Looking at the records below, count how many lines contain the string "setState가". Give that number alone.

Collected data:
════════════════════
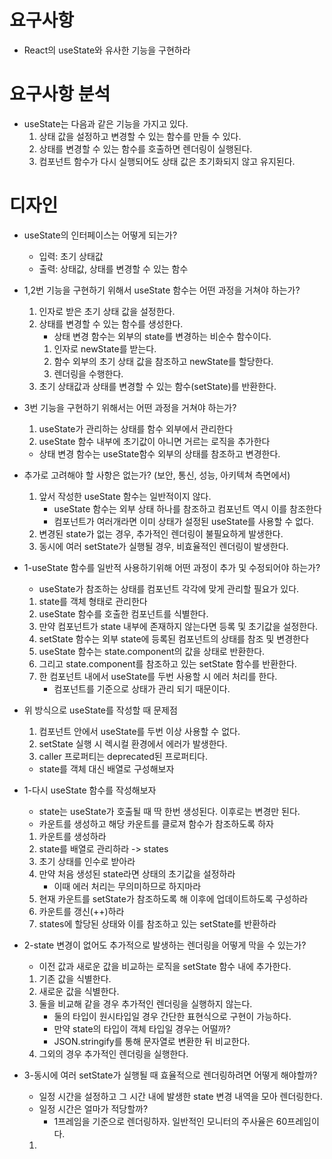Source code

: # 요구사항
* React의 useState와 유사한 기능을 구현하라

# 요구사항 분석
* useState는 다음과 같은 기능을 가지고 있다.
  1. 상태 값을 설정하고 변경할 수 있는 함수를 만들 수 있다.
  2. 상태를 변경할 수 있는 함수를 호출하면 렌더링이 실행된다.
  3. 컴포넌트 함수가 다시 실행되어도 상태 값은 초기화되지 않고 유지된다.

# 디자인
* useState의 인터페이스는 어떻게 되는가?
  * 입력: 초기 상태값
  * 출력: 상태값, 상태를 변경할 수 있는 함수
  
* 1,2번 기능을 구현하기 위해서 useState 함수는 어떤 과정을 거쳐야 하는가?
  1. 인자로 받은 초기 상태 값을 설정한다.
  2. 상태를 변경할 수 있는 함수를 생성한다.
     * 상태 변경 함수는 외부의 state를 변경하는 비순수 함수이다.
     1. 인자로 newState를 받는다.
     2. 함수 외부의 초기 상태 값을 참조하고 newState를 할당한다.
     3. 렌더링을 수행한다.
  3. 초기 상태값과 상태를 변경할 수 있는 함수(setState)를 반환한다.
   
* 3번 기능을 구현하기 위해서는 어떤 과정을 거쳐야 하는가?
  1. useState가 관리하는 상태를 함수 외부에서 관리한다
  2. useState 함수 내부에 초기값이 아니면 거르는 로직을 추가한다
  * 상태 변경 함수는 useState함수 외부의 상태를 참조하고 변경한다.
  
* 추가로 고려해야 할 사항은 없는가? (보안, 통신, 성능, 아키텍쳐 측면에서)
  1. 앞서 작성한 useState 함수는 일반적이지 않다.
     * useState 함수는 외부 상태 하나를 참조하고 컴포넌트 역시 이를 참조한다
     * 컴포넌트가 여러개라면 이미 상태가 설정된 useState를 사용할 수 없다.
  2. 변경된 state가 없는 경우, 추가적인 렌더링이 불필요하게 발생한다.
  3. 동시에 여러 setState가 실행될 경우, 비효율적인 렌더링이 발생한다.

* 1-useState 함수를 일반적 사용하기위해 어떤 과정이 추가 및 수정되어야 하는가?
  * useState가 참조하는 상태를 컴포넌트 각각에 맞게 관리할 필요가 있다.
  1. state를 객체 형태로 관리한다
  2. useState 함수를 호출한 컴포넌트를 식별한다.
  3. 만약 컴포넌트가 state 내부에 존재하지 않는다면 등록 및 초기값을 설정한다.
  4. setState 함수는 외부 state에 등록된 컴포넌트의 상태를 참조 및 변경한다
  5. useState 함수는 state.component의 값을 상태로 반환한다.
  6. 그리고 state.component를 참조하고 있는 setState 함수를 반환한다.
  7. 한 컴포넌트 내에서 useState를 두번 사용할 시 에러 처리를 한다.
     * 컴포넌트를 기준으로 상태가 관리 되기 때문이다.

* 위 방식으로 useState를 작성할 때 문제점
  1. 컴포넌트 안에서 useState를 두번 이상 사용할 수 없다.
  2. setState 실행 시 렉시컬 환경에서 에러가 발생한다.
  3. caller 프로퍼티는 deprecated된 프로퍼티다.
  * state를 객체 대신 배열로 구성해보자

* 1-다시 useState 함수를 작성해보자
  * state는 useState가 호출될 때 딱 한번 생성된다. 이후로는 변경만 된다.
  * 카운트를 생성하고 해당 카운트를 클로져 함수가 참조하도록 하자
  1. 카운트를 생성하라
  2. state를 배열로 관리하라 -> states
  3. 초기 상태를 인수로 받아라
  4. 만약 처음 생성된 state라면 상태의 초기값을 설정하라
     * 이때 에러 처리는 무의미하므로 하지마라
  5. 현재 카운트를 setState가 참조하도록 해 이후에 업데이트하도록 구성하라
  6. 카운트를 갱신(++)하라
  7. states에 할당된 상태와 이를 참조하고 있는 setState를 반환하라
    
* 2-state 변경이 없어도 추가적으로 발생하는 렌더링을 어떻게 막을 수 있는가?
  * 이전 값과 새로운 값을 비교하는 로직을 setState 함수 내에 추가한다.
  1. 기존 값을 식별한다.
  2. 새로운 값을 식별한다.
  3. 둘을 비교해 같을 경우 추가적인 렌더링을 실행하지 않는다.
     * 둘의 타입이 원시타입일 경우 간단한 표현식으로 구현이 가능하다.
     * 만약 state의 타입이 객체 타입일 경우는 어떨까?
     * JSON.stringify를 통해 문자열로 변환한 뒤 비교한다.
  4. 그외의 경우 추가적인 렌더링을 실행한다.

* 3-동시에 여러 setState가 실행될 때 효율적으로 렌더링하려면 어떻게 해야할까?
  * 일정 시간을 설정하고 그 시간 내에 발생한 state 변경 내역을 모아 렌더링한다.
  * 일정 시간은 얼마가 적당할까?
     * 1프레임을 기준으로 렌더링하자. 일반적인 모니터의 주사율은 60프레임이다.
  1.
════════════════════
#### SOLUTION:
3